Try it:
Check each line of the records below and collect those that include the word "INSERT".

═══ Data to use

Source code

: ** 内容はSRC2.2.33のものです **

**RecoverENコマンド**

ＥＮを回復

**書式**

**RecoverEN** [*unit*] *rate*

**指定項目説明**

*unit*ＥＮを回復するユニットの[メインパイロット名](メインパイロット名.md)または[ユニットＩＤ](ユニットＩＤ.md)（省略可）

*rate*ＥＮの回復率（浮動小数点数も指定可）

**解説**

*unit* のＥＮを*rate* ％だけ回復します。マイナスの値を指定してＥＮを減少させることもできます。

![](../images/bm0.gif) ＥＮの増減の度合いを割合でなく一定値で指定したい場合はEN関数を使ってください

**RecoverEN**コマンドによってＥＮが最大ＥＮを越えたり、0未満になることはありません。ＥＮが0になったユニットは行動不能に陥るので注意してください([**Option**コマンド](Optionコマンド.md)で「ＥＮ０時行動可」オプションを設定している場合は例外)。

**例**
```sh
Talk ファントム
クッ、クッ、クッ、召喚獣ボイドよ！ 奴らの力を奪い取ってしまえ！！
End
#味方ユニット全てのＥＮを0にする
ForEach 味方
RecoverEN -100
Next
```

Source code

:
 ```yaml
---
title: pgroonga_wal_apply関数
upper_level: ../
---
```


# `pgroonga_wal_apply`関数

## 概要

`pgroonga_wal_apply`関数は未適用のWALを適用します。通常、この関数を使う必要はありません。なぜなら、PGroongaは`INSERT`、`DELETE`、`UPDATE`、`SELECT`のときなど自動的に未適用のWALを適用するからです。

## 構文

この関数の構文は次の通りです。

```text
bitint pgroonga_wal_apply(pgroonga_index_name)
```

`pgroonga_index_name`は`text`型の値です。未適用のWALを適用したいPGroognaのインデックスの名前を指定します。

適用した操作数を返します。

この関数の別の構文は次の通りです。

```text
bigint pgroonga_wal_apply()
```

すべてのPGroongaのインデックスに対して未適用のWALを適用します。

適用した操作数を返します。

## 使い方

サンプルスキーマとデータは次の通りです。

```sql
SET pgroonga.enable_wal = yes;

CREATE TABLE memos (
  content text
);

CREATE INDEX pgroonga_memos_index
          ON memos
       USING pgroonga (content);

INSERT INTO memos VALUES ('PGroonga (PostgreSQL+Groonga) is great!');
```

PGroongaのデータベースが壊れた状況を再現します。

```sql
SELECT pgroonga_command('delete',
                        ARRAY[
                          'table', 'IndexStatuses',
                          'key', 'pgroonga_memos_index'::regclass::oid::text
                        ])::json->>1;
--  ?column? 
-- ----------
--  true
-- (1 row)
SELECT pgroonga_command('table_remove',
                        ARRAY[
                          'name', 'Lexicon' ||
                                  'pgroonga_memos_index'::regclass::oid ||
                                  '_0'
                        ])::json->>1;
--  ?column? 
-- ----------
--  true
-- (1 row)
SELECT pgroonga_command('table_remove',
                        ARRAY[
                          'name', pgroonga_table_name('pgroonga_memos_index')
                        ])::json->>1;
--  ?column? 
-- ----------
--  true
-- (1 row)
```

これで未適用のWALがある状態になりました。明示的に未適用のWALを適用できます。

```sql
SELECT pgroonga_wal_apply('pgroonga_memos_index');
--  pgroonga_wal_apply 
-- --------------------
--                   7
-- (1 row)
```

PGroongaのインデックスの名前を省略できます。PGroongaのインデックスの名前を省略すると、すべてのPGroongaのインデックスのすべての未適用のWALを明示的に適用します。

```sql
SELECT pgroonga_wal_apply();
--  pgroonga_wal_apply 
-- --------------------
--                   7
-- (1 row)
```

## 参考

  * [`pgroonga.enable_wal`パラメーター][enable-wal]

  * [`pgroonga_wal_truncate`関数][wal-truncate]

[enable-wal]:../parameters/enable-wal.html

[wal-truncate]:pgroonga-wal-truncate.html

══════

Response to this task:
`pgroonga_wal_apply`関数は未適用のWALを適用します。通常、この関数を使う必要はありません。なぜなら、PGroongaは`INSERT`、`DELETE`、`UPDATE`、`SELECT`のときなど自動的に未適用のWALを適用するからです。
INSERT INTO memos VALUES ('PGroonga (PostgreSQL+Groonga) is great!');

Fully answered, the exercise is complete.